Guido van Rossum guido at python.org
Fri Sep 30 16:38:27 CEST 2005


On 9/30/05, Antoine Pitrou <solipsis at pitrou.net> wrote:

Le vendredi 30 septembre 2005 à 08:32 -0500, skip at pobox.com a écrit : > >> (C) That scheduler is non-preemptive. A single greedy generator can > >> starve all the others. > > Antoine> Instead of looking at this as a problem, you could look at it > Antoine> as a feature. > > Apple looked at it as a feature for years. Not anymore.

You are missing the context: - at the OS level, it is not good to have cooperative MT because any badly-written app (there are lots of ;-)) can cause lack of responsiveness for the whole machine - at the application level, cooperative MT can be good to enforce robust semantics without disrupting other apps The latter is what we are discussing AFAIK: a different concurrency scheme inside a single application - not accross the whole OS or desktop.

I like this analysis.

Actually, I think different concurrency schemes must be chosen and mixed depending on the semantics. For example, when you have a networked GUI app, it can be good to have the network in one preemptive thread (using e.g. Twisted) and the GUI in another preemptive thread (using GTK, wx...). This is because GUI and network have different latency characteristics and requirements. (of course, you can replace "preemptive thread" with "process" in the above description)

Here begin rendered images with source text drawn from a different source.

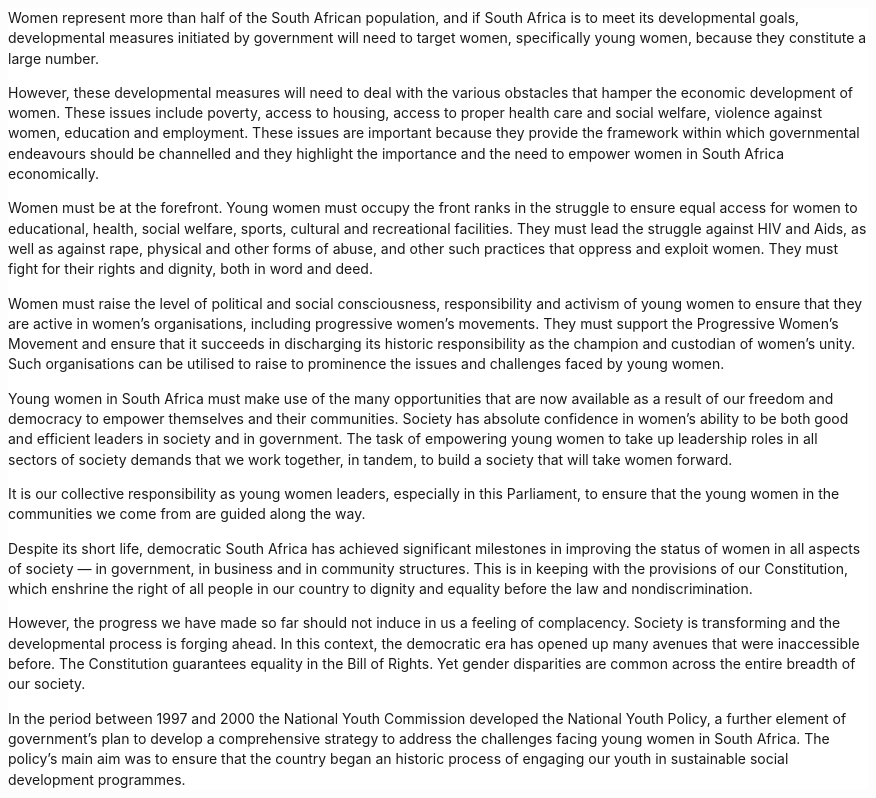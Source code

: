 Women represent more than half of the South African population, and if
South Africa is to meet its developmental goals, developmental measures
initiated by government will need to target women, specifically young
women, because they constitute a large number.

However, these developmental measures will need to deal with the various
obstacles that hamper the economic development of women. These issues
include poverty, access to housing, access to proper health care and social
welfare, violence against women, education and employment. These issues are
important because they provide the framework within which governmental
endeavours should be channelled and they highlight the importance and the
need to empower women in South Africa economically.

Women must be at the forefront. Young women must occupy the front ranks in
the struggle to ensure equal access for women to educational, health,
social welfare, sports, cultural and recreational facilities. They must
lead the struggle against HIV and Aids, as well as against rape, physical
and other forms of abuse, and other such practices that oppress and exploit
women. They must fight for their rights and dignity, both in word and deed.

Women must raise the level of political and social consciousness,
responsibility and activism of young women to ensure that they are active
in women’s organisations, including progressive women’s movements. They
must support the Progressive Women’s Movement and ensure that it succeeds
in discharging its historic responsibility as the champion and custodian of
women’s unity. Such organisations can be utilised to raise to prominence
the issues and challenges faced by young women.

Young women in South Africa must make use of the many opportunities that
are now available as a result of our freedom and democracy to empower
themselves and their communities. Society has absolute confidence in
women’s ability to be both good and efficient leaders in society and in
government. The task of empowering young women to take up leadership roles
in all sectors of society demands that we work together, in tandem, to
build a society that will take women forward.

It is our collective responsibility as young women leaders, especially in
this Parliament, to ensure that the young women in the communities we come
from are guided along the way.

Despite its short life, democratic South Africa has achieved significant
milestones in improving the status of women in all aspects of society — in
government, in business and in community structures. This is in keeping
with the provisions of our Constitution, which enshrine the right of all
people in our country to dignity and equality before the law and
nondiscrimination.

However, the progress we have made so far should not induce in us a feeling
of complacency. Society is transforming and the developmental process is
forging ahead. In this context, the democratic era has opened up many
avenues that were inaccessible before. The Constitution guarantees equality
in the Bill of Rights. Yet gender disparities are common across the entire
breadth of our society.

In the period between 1997 and 2000 the National Youth Commission developed
the National Youth Policy, a further element of government’s plan to
develop a comprehensive strategy to address the challenges facing young
women in South Africa. The policy’s main aim was to ensure that the country
began an historic process of engaging our youth in sustainable social
development programmes.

I'm skeptical of this. I think a traditional GUI+network app can combine the network and UI tasks in one process -- usually they interact somewhat and that's where the bugs show up. Also note that this is not an application area where MP is very interesting -- most of the time you're blocked waiting for the user or for a socket (or likely both :) so a single CPU is all you need. I've never heard someone complain that the GIL is in the way for these types of apps.

So whatever innovatice concurrency scheme Python may come out, it should still be mixable with more traditional concurrency schemes, because required properties vary wildly even inside a single app.

I don't think you've proved that yet.